Do you call execl() from signal handler? Or signal handler sets flag,
and main cycle calls execl() seeing this flag?
In first case (execl() from signal handler) it is natural that signal remains
blocked, AFAIU, unless SA_NODEFER flag is set for signal handler.
In latter one, please find place of explicit sigprocmask() call.

Crossing exec*(), kernel resets all signal handlers to their default values
(SIG_DFL), but doesn't change signal blocking mask. In any case, either on
first exec() or consequent ones, you should deal with signal mask: unblock
signals which should be unblocked, block which and when should be blocked.
On process initialization, you should explicitly unblock signal
after installing signal handler.

And, do _not_ use signal 15 (SIGTERM) for re-execing: you put process
in conflict with signal semantics. SIGTERM is used, e.g., by init(8)
to notify processes about sooner system shutdown, and process caught it
should perform graceful shutdown. For re-execing daemons, SIGHUP or SIGUSR1
is in tradition.

> 1) Why, in the first place, does a signal become
> blocked after it is recieved?  Why does the kernel
> want to do this?

See above. I suppose most probable variant is that you call exec() from signal
handler. For signal handlers, reasonable default behavior is to block signal
being currently in handling, to avoid harmful handler nesting.

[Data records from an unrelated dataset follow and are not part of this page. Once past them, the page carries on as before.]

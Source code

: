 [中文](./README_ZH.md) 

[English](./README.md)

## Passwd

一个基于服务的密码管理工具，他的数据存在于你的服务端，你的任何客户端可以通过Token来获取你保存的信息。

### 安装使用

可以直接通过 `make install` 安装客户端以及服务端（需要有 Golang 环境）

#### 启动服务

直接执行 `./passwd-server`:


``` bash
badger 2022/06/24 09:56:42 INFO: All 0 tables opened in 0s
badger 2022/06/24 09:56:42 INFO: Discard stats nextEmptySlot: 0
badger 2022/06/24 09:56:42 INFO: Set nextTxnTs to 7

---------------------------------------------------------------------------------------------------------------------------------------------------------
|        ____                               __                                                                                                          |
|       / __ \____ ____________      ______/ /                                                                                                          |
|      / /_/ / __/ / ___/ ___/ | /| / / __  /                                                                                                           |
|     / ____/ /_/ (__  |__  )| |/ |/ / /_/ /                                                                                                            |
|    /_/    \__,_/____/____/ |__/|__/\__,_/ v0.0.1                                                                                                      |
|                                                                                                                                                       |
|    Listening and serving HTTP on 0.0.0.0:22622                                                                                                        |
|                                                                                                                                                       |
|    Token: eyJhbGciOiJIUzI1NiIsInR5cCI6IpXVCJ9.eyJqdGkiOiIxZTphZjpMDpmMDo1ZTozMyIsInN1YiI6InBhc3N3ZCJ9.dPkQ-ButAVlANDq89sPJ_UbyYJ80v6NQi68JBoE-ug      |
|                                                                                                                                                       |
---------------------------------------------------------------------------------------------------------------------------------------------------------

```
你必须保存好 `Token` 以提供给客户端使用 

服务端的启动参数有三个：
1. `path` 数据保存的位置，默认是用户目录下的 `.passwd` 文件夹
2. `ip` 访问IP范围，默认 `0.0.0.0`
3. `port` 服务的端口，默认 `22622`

> 2) If a 10k binary is running, the signal is sent, and
> the program is reloaded from disk, but is 100k (or 1k
> even) how does the signal handling function get
> called, taking into account what Stevens says.  Steven
> states that the sigmask remains for calls across exec,
> so wouldn't the wrong address to the handler function
> be used?

This is Stevens' theoretical considering before desribing real practice.
Real practice is described in man execve which says:

==={{{
     Signals set to be ignored in the calling process are set to be ignored in
     the new process.  Signals which are set to be caught in the calling pro-
     cess image are set to default action in the new process image.  Blocked
     signals remain blocked regardless of changes to the signal action.  The
     signal stack is reset to be undefined (see sigaction(2) for more informa-
     tion).
===}}}

Of course, addresses of signal handlers make no sense for new binary,
and they are reset (to SIG_DFL, i.e. no userland handler).
But signal mask remains unchanged. This allows process to install its own
custom signal handlers before unblocking.

> 3) Is my using of exec, in fact, the best way to
> reload the program on the fly, from within itself? 
> What would be the best, robust, way to do this in the
> future?

It fully depends on design of your program. You should interface correctly
with system, all other is up to you.